> [What the task asks]:
Scan the data beneath this task and copy each line that includes "efficient".

> [Entries provided]:
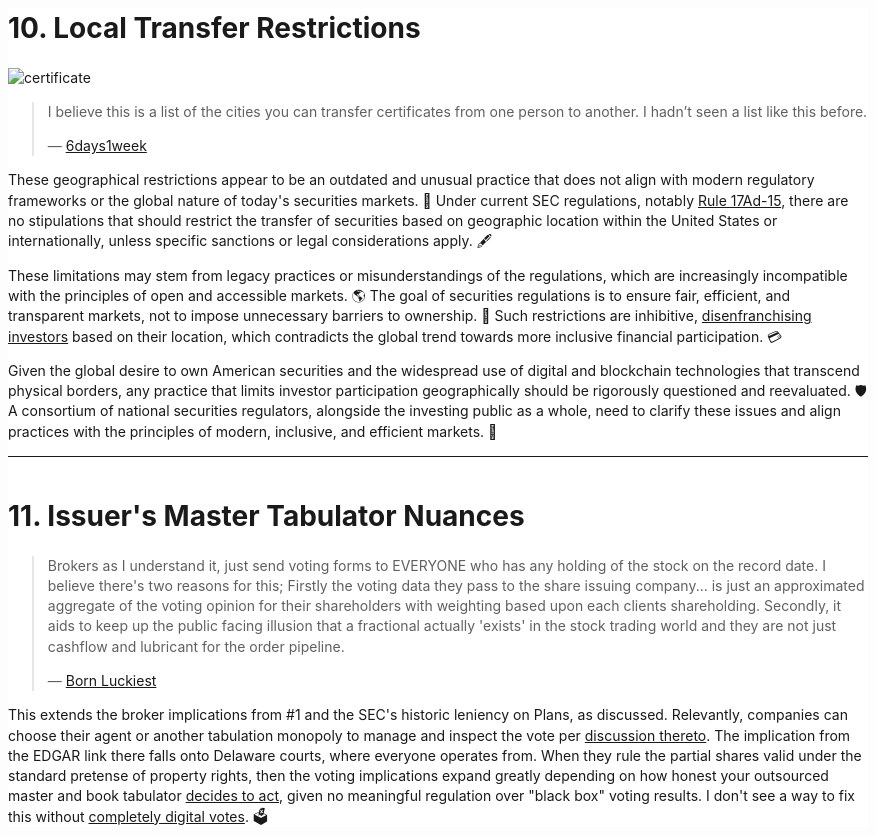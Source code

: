 
# 10. Local Transfer Restrictions

![certificate](https://lemmy.whynotdrs.org/pictrs/image/3c91ae1c-a9f7-4df0-9630-c317e8b81ca1.webp)
> I believe this is a list of the cities you can transfer certificates from one person to another.  I hadn’t seen a list like this before.
>
> &mdash; [6days1week](https://discord.com/channels/955819881989808128/1141860946302734336/1236392655835893801)

These geographical restrictions appear to be an outdated and unusual practice that does not align with modern regulatory frameworks or the global nature of today's securities markets. 📃 Under current SEC regulations, notably [Rule 17Ad-15](https://blocktransfer.com/compliance/signature-guarantees), there are no stipulations that should restrict the transfer of securities based on geographic location within the United States or internationally, unless specific sanctions or legal considerations apply. 🖋

These limitations may stem from legacy practices or misunderstandings of the regulations, which are increasingly incompatible with the principles of open and accessible markets. 🌎 The goal of securities regulations is to ensure fair, efficient, and transparent markets, not to impose unnecessary barriers to ownership. 🚧 Such restrictions are inhibitive, [disenfranchising investors](https://github.com/wootenwealth/sponsors/blob/main/publications/balancing-the-world.pdf) based on their location, which contradicts the global trend towards more inclusive financial participation. 💳

Given the global desire to own American securities and the widespread use of digital and blockchain technologies that transcend physical borders, any practice that limits investor participation geographically should be rigorously questioned and reevaluated. 🛡️ A consortium of national securities regulators, alongside the investing public as a whole, need to clarify these issues and align practices with the principles of modern, inclusive, and efficient markets. 🤲

---

# 11. Issuer's Master Tabulator Nuances

> Brokers as I understand it, just send voting forms to EVERYONE who has any holding of the stock on the record date. I believe there's two reasons for this; Firstly the voting data they pass to the share issuing company... is just an approximated aggregate of the voting opinion for their shareholders with weighting based upon each clients shareholding. Secondly, it aids to keep up the public facing illusion that a fractional actually 'exists' in the stock trading world and they are not just cashflow and lubricant for the order pipeline.
>
> &mdash; [Born Luckiest](https://discord.com/channels/955819881989808128/1092773217187401758/1232702462599761940)

This extends the broker implications from #1 and the SEC's historic leniency on Plans, as discussed. Relevantly, companies can choose their agent or another tabulation monopoly to manage and inspect the vote per [discussion thereto](https://discord.com/channels/955819881989808128/1092773217187401758/1232702462599761940). The implication from the EDGAR link there falls onto Delaware courts, where everyone operates from. When they rule the partial shares valid under the standard pretense of property rights, then the voting implications expand greatly depending on how honest your outsourced master and book tabulator [decides to act](https://discord.com/channels/1102309240145707049/1102309240741310503/1235236333291704360), given no meaningful regulation over "black box" voting results. I don't see a way to fix this without [completely digital votes](https://patent.jfwooten4.com). 🗳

> [Answer area]:
These limitations may stem from legacy practices or misunderstandings of the regulations, which are increasingly incompatible with the principles of open and accessible markets. 🌎 The goal of securities regulations is to ensure fair, efficient, and transparent markets, not to impose unnecessary barriers to ownership. 🚧 Such restrictions are inhibitive, [disenfranchising investors](https://github.com/wootenwealth/sponsors/blob/main/publications/balancing-the-world.pdf) based on their location, which contradicts the global trend towards more inclusive financial participation. 💳
Given the global desire to own American securities and the widespread use of digital and blockchain technologies that transcend physical borders, any practice that limits investor participation geographically should be rigorously questioned and reevaluated. 🛡️ A consortium of national securities regulators, alongside the investing public as a whole, need to clarify these issues and align practices with the principles of modern, inclusive, and efficient markets. 🤲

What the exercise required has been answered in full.